A Diagnostic Dilemma of Hepatocellular Carcinoma on a Background of Thalassemia

Abstract

Purpose: Thalassemia (HbH) is a chronic condition that may have potential complications of liver cirrhosis secondary to iron overload or hepatitis. Iron deposition in the liver can mask the classic imaging findings of hepatocellular carcinoma. We report an interesting case with similar nature with diagnostic dilemma, where multiple imaging modalities were unable to delineate the nature of the liver nature, and the patient was eventually diagnosed with hepatocellular carcinoma, after percutaneous biopsy was performed. Method: A 61-year-old male, with background history of HbH disease and transfusion dependent, presented with an incidental finding of 2 liver nodules on an ultrasound scan after complaints of right hypochondrium pain. A computed tomography (CT) scan diagnosed one nodule as a flash-filling haemangioma but was inconclusive about the other larger nodule. A magnetic resonance imaging (MRI) scan was also inconclusive but gave the differentials of extramedullary haematopoiesis.

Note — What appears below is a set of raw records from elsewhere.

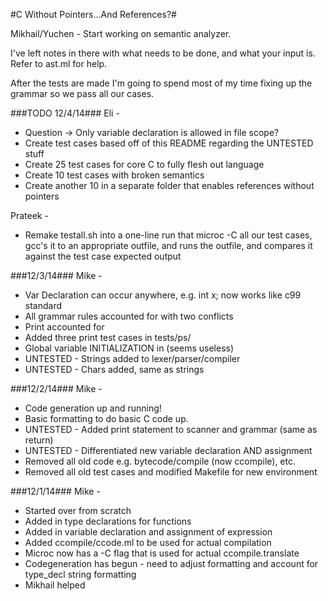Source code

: #C Without Pointers...And References?#



Mikhail/Yuchen - Start working on semantic analyzer.

I've left notes in there with what needs to be done, and what your input is. Refer to ast.ml for help.

After the tests are made I'm going to spend most of my time fixing up the grammar so we pass all our cases.


###TODO 12/4/14###
Eli -
* Question -> Only variable declaration is allowed in file scope?
* Create test cases based off of this README regarding the UNTESTED stuff
* Create 25 test cases for core C to fully flesh out language
* Create 10 test cases with broken semantics
* Create another 10 in a separate folder that enables references without pointers 

Prateek -
* Remake testall.sh into a one-line run that microc -C all our test cases, gcc's it to an appropriate outfile, and runs the outfile, and compares it against the test case expected output

###12/3/14###
Mike -
* Var Declaration can occur anywhere, e.g. int x; now works like c99 standard
* All grammar rules accounted for with two conflicts
* Print accounted for
* Added three print test cases in tests/ps/
* Global variable INITIALIZATION in (seems useless)
* UNTESTED - Strings added to lexer/parser/compiler
* UNTESTED - Chars added, same as strings

###12/2/14###
Mike - 	
* Code generation up and running!
* Basic formatting to do basic C code up.
* UNTESTED - Added print statement to scanner and grammar (same as return)
* UNTESTED - Differentiated new variable declaration AND assignment
* Removed all old code e.g. bytecode/compile (now ccompile), etc.
* Removed all old test cases and modified Makefile for new environment


###12/1/14###
Mike -  
* Started over from scratch
* Added in type declarations for functions
* Added in variable declaration and assignment of expression
* Added ccompile/ccode.ml to be used for actual compilation
* Microc now has a -C flag that is used for actual ccompile.translate
* Codegeneration has begun - need to adjust formatting and account for type_decl string formatting
* Mikhail helped
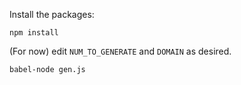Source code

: Install the packages:

`npm install`

(For now) edit `NUM_TO_GENERATE` and `DOMAIN` as desired.

`babel-node gen.js`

A sulphur colloid scan did not show uptake, making extramedullary haematopoiesis less likely. Results: A percutaneous biopsy of the indeterminate liver nodule was performed, and the histology showed hepatocellular carcinoma. The patient underwent wedge resection of the hepatocellular carcinoma and recovered well post-operatively. Conclusion: In the event of inconclusive imaging in patients with significant risk factors for hepatocellular carcinoma, a percutaneous biopsy should be performed for definitive diagnosis.